In AP Computer Programming I did not have access to any software whatsoever. No JDK, no Eclipse, not even TextPad. This tested all of my first-year-teaching abilities all at once. For the first few days I divided my class into "Veterens" (Four students in their third year of programming) and newbies. The veterens had the responsibility of introducing the newbies into the general structure and requirements of a program. This activity was just o.k. When I really hit gold and got my class on board was during my "Computer Hardware" lesson. Using spare parts I had from a reject computer, I demonstrated to my class the inner workings of an actual computer. 

I got to pass around the power supply, a graphics card, the motherboard, the heat sink, the processor, memory cards, and a DVD Rom.

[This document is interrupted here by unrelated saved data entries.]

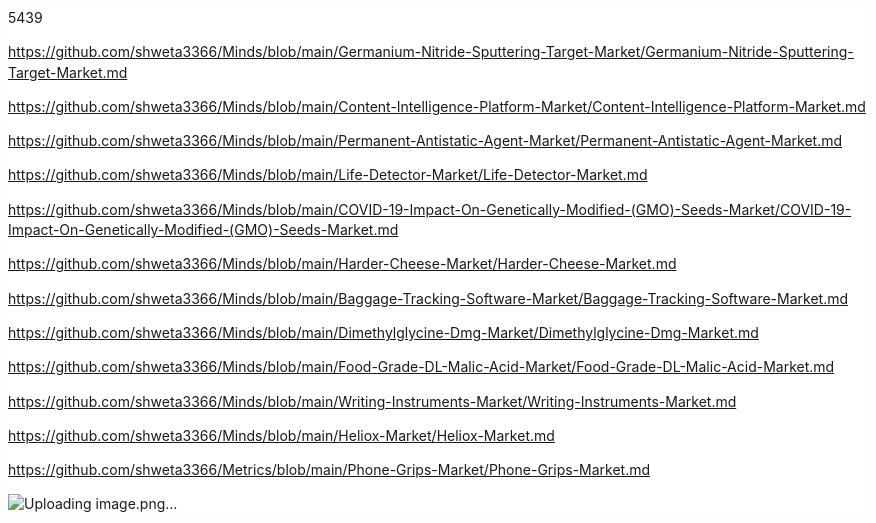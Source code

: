 5439</p><p><a href="https://github.com/shweta3366/Minds/blob/main/Germanium-Nitride-Sputtering-Target-Market/Germanium-Nitride-Sputtering-Target-Market.md">https://github.com/shweta3366/Minds/blob/main/Germanium-Nitride-Sputtering-Target-Market/Germanium-Nitride-Sputtering-Target-Market.md</a></p><p><a href="https://github.com/shweta3366/Minds/blob/main/Content-Intelligence-Platform-Market/Content-Intelligence-Platform-Market.md">https://github.com/shweta3366/Minds/blob/main/Content-Intelligence-Platform-Market/Content-Intelligence-Platform-Market.md</a></p><p><a href="https://github.com/shweta3366/Minds/blob/main/Permanent-Antistatic-Agent-Market/Permanent-Antistatic-Agent-Market.md">https://github.com/shweta3366/Minds/blob/main/Permanent-Antistatic-Agent-Market/Permanent-Antistatic-Agent-Market.md</a></p><p><a href="https://github.com/shweta3366/Minds/blob/main/Life-Detector-Market/Life-Detector-Market.md">https://github.com/shweta3366/Minds/blob/main/Life-Detector-Market/Life-Detector-Market.md</a></p><p><a href="https://github.com/shweta3366/Minds/blob/main/COVID-19-Impact-On-Genetically-Modified-(GMO)-Seeds-Market/COVID-19-Impact-On-Genetically-Modified-(GMO)-Seeds-Market.md">https://github.com/shweta3366/Minds/blob/main/COVID-19-Impact-On-Genetically-Modified-(GMO)-Seeds-Market/COVID-19-Impact-On-Genetically-Modified-(GMO)-Seeds-Market.md</a></p><p><a href="https://github.com/shweta3366/Minds/blob/main/Harder-Cheese-Market/Harder-Cheese-Market.md">https://github.com/shweta3366/Minds/blob/main/Harder-Cheese-Market/Harder-Cheese-Market.md</a></p><p><a href="https://github.com/shweta3366/Minds/blob/main/Baggage-Tracking-Software-Market/Baggage-Tracking-Software-Market.md">https://github.com/shweta3366/Minds/blob/main/Baggage-Tracking-Software-Market/Baggage-Tracking-Software-Market.md</a></p><p><a href="https://github.com/shweta3366/Minds/blob/main/Dimethylglycine-Dmg-Market/Dimethylglycine-Dmg-Market.md">https://github.com/shweta3366/Minds/blob/main/Dimethylglycine-Dmg-Market/Dimethylglycine-Dmg-Market.md</a></p><p><a href="https://github.com/shweta3366/Minds/blob/main/Food-Grade-DL-Malic-Acid-Market/Food-Grade-DL-Malic-Acid-Market.md">https://github.com/shweta3366/Minds/blob/main/Food-Grade-DL-Malic-Acid-Market/Food-Grade-DL-Malic-Acid-Market.md</a></p><p><a href="https://github.com/shweta3366/Minds/blob/main/Writing-Instruments-Market/Writing-Instruments-Market.md">https://github.com/shweta3366/Minds/blob/main/Writing-Instruments-Market/Writing-Instruments-Market.md</a></p><p><a href="https://github.com/shweta3366/Minds/blob/main/Heliox-Market/Heliox-Market.md">https://github.com/shweta3366/Minds/blob/main/Heliox-Market/Heliox-Market.md</a></p><p><a href="https://github.com/shweta3366/Metrics/blob/main/Phone-Grips-Market/Phone-Grips-Market.md">https://github.com/shweta3366/Metrics/blob/main/Phone-Grips-Market/Phone-Grips-Market.md</a></p>
![Uploading image.png…]()
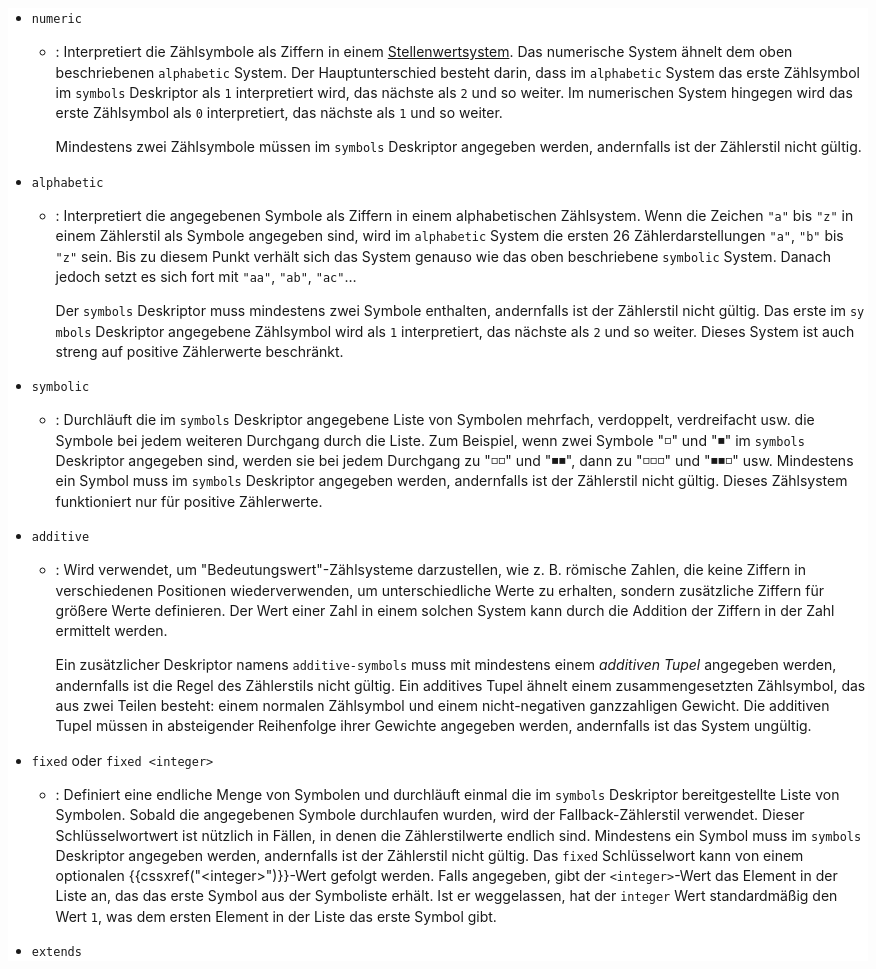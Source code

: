 - `numeric`

  - : Interpretiert die Zählsymbole als Ziffern in einem [Stellenwertsystem](https://en.wikipedia.org/wiki/Positional_notation). Das numerische System ähnelt dem oben beschriebenen `alphabetic` System. Der Hauptunterschied besteht darin, dass im `alphabetic` System das erste Zählsymbol im `symbols` Deskriptor als `1` interpretiert wird, das nächste als `2` und so weiter. Im numerischen System hingegen wird das erste Zählsymbol als `0` interpretiert, das nächste als `1` und so weiter.

    Mindestens zwei Zählsymbole müssen im `symbols` Deskriptor angegeben werden, andernfalls ist der Zählerstil nicht gültig.

- `alphabetic`

  - : Interpretiert die angegebenen Symbole als Ziffern in einem alphabetischen Zählsystem. Wenn die Zeichen `"a"` bis `"z"` in einem Zählerstil als Symbole angegeben sind, wird im `alphabetic` System die ersten 26 Zählerdarstellungen `"a"`, `"b"` bis `"z"` sein. Bis zu diesem Punkt verhält sich das System genauso wie das oben beschriebene `symbolic` System. Danach jedoch setzt es sich fort mit `"aa"`, `"ab"`, `"ac"`…

    Der `symbols` Deskriptor muss mindestens zwei Symbole enthalten, andernfalls ist der Zählerstil nicht gültig. Das erste im `symbols` Deskriptor angegebene Zählsymbol wird als `1` interpretiert, das nächste als `2` und so weiter. Dieses System ist auch streng auf positive Zählerwerte beschränkt.

- `symbolic`

  - : Durchläuft die im `symbols` Deskriptor angegebene Liste von Symbolen mehrfach, verdoppelt, verdreifacht usw. die Symbole bei jedem weiteren Durchgang durch die Liste. Zum Beispiel, wenn zwei Symbole "◽" und "◾" im `symbols` Deskriptor angegeben sind, werden sie bei jedem Durchgang zu "◽◽" und "◾◾", dann zu "◽◽◽" und "◾◾◽" usw. Mindestens ein Symbol muss im `symbols` Deskriptor angegeben werden, andernfalls ist der Zählerstil nicht gültig. Dieses Zählsystem funktioniert nur für positive Zählerwerte.

- `additive`

  - : Wird verwendet, um "Bedeutungswert"-Zählsysteme darzustellen, wie z. B. römische Zahlen, die keine Ziffern in verschiedenen Positionen wiederverwenden, um unterschiedliche Werte zu erhalten, sondern zusätzliche Ziffern für größere Werte definieren. Der Wert einer Zahl in einem solchen System kann durch die Addition der Ziffern in der Zahl ermittelt werden.

    Ein zusätzlicher Deskriptor namens `additive-symbols` muss mit mindestens einem _additiven Tupel_ angegeben werden, andernfalls ist die Regel des Zählerstils nicht gültig. Ein additives Tupel ähnelt einem zusammengesetzten Zählsymbol, das aus zwei Teilen besteht: einem normalen Zählsymbol und einem nicht-negativen ganzzahligen Gewicht. Die additiven Tupel müssen in absteigender Reihenfolge ihrer Gewichte angegeben werden, andernfalls ist das System ungültig.

- `fixed` oder `fixed <integer>`

  - : Definiert eine endliche Menge von Symbolen und durchläuft einmal die im `symbols` Deskriptor bereitgestellte Liste von Symbolen. Sobald die angegebenen Symbole durchlaufen wurden, wird der Fallback-Zählerstil verwendet. Dieser Schlüsselwortwert ist nützlich in Fällen, in denen die Zählerstilwerte endlich sind. Mindestens ein Symbol muss im `symbols` Deskriptor angegeben werden, andernfalls ist der Zählerstil nicht gültig. Das `fixed` Schlüsselwort kann von einem optionalen {{cssxref("&lt;integer&gt;")}}-Wert gefolgt werden. Falls angegeben, gibt der `<integer>`-Wert das Element in der Liste an, das das erste Symbol aus der Symboliste erhält. Ist er weggelassen, hat der `integer` Wert standardmäßig den Wert `1`, was dem ersten Element in der Liste das erste Symbol gibt.

- `extends`
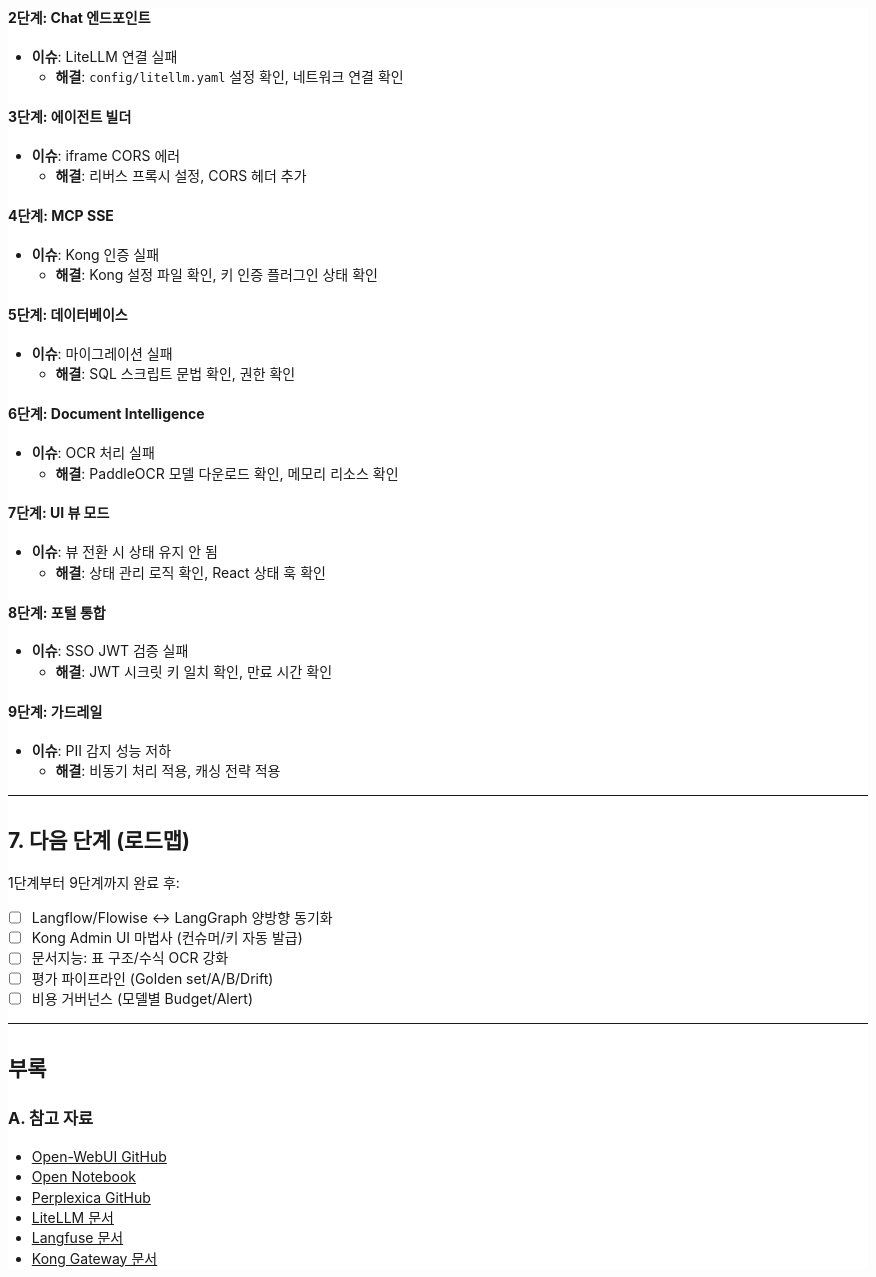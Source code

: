 #### 2단계: Chat 엔드포인트
- **이슈**: LiteLLM 연결 실패
  - **해결**: `config/litellm.yaml` 설정 확인, 네트워크 연결 확인

#### 3단계: 에이전트 빌더
- **이슈**: iframe CORS 에러
  - **해결**: 리버스 프록시 설정, CORS 헤더 추가

#### 4단계: MCP SSE
- **이슈**: Kong 인증 실패
  - **해결**: Kong 설정 파일 확인, 키 인증 플러그인 상태 확인

#### 5단계: 데이터베이스
- **이슈**: 마이그레이션 실패
  - **해결**: SQL 스크립트 문법 확인, 권한 확인

#### 6단계: Document Intelligence
- **이슈**: OCR 처리 실패
  - **해결**: PaddleOCR 모델 다운로드 확인, 메모리 리소스 확인

#### 7단계: UI 뷰 모드
- **이슈**: 뷰 전환 시 상태 유지 안 됨
  - **해결**: 상태 관리 로직 확인, React 상태 훅 확인

#### 8단계: 포털 통합
- **이슈**: SSO JWT 검증 실패
  - **해결**: JWT 시크릿 키 일치 확인, 만료 시간 확인

#### 9단계: 가드레일
- **이슈**: PII 감지 성능 저하
  - **해결**: 비동기 처리 적용, 캐싱 전략 적용

---

## 7. 다음 단계 (로드맵)

1단계부터 9단계까지 완료 후:

- [ ] Langflow/Flowise ↔ LangGraph 양방향 동기화
- [ ] Kong Admin UI 마법사 (컨슈머/키 자동 발급)
- [ ] 문서지능: 표 구조/수식 OCR 강화
- [ ] 평가 파이프라인 (Golden set/A/B/Drift)
- [ ] 비용 거버넌스 (모델별 Budget/Alert)

---

## 부록

### A. 참고 자료

- [Open-WebUI GitHub](https://github.com/open-webui/open-webui)
- [Open Notebook](https://www.open-notebook.ai/)
- [Perplexica GitHub](https://github.com/ItzCrazyKns/Perplexica)
- [LiteLLM 문서](https://docs.litellm.ai/)
- [Langfuse 문서](https://langfuse.com/docs)
- [Kong Gateway 문서](https://docs.konghq.com/)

We also practiced putting the parts together and learned first-hand how every part of a computer is 'keyed'. The students were most impressed with the "platter" and "arm" of the hardware and how the computer "fragments" information (hence Random Access Memory and defragging). After seeing the live parts, the students had to take pictures of each part, a picture of the tower, and a sheet of butcher paper and create an "Anatomy of the Computer" poster with labels and explanations.

 Here's the final product:

Wednesday, August 15, 2012

Made4Math Monday - on Wednesday

Now that my classroom is set up (or at least the kids are here and there's no going back) I wanted to start gearing my "Made4Math"s towards activities I'm trying for the first time or reusing from my student teaching and part time work. This activity was thought up literally the night before and then executed!

Introduction: As students walk in the door I handed them each a sign containing a number that they had to put on. I was wearing '0' in case any of them were confused as to what I meant by "put this on". The signs were made by tying yarn to sheet protectors and writing with a whiteboard marker. I like that I can erase and reuse these signs to do other activities like binomial match ups, or asking students to find their factored form with quadratics.

Warm Up: We went through our whiteboard warm up routine as normal. The warm up for today was two PEMDAS and two Substitution problems.

Activity: Once I had checked the warm ups I asked if any students had ever played the getting to know you game where the class has to organize themselves by birthday without saying a word. About 5 or 6 responded in each class. (I've played that game 4 times). I told them this game would be similar in that they couldn't talk or ask each other for help. Then, I asked the students to organize themselves by their numbers. That's it. I had a few students come up to me and ask if I meant "rational" and "integer" (which I did) but I told them to interpret however they choose.

Wrap Up: What I was hoping to emphasize with this activity is that we have a lot of natural instincts when it comes to how numbers are grouped. All of my whole numbers were together, my negative integers were next to them, my decimals and fractions grouped up, and perfectly enough my radicals, pi, and e all stood separately on the opposite side of the room from everybody else- Perfect! After a little rearranging I called out a few numbers like "The square root of 25" and asked the class what number that was. Once they realized it was actually 5 the square roots of 25, 100, and 144 auto corrected themselves. Then I called out "-9/3" and asked the class what that number was. Again, the reducible fractions auto corrected themselves. Once our whole class was correctly placed I pointed out how the radicals, pi, and e were on the other side of the room, and how that matches the relationship between irrational and rational numbers. Then I asked the class where I fit in the groups and they said "in the middle". With a little prompting I got them to get specific and place me between the positive and negative integers.

Notes: The activity took about 10 minutes post-warmup and including collecting the signs back. Afterwards we took our "official notes" in my real number foldable and did recognition practice on our whiteboards.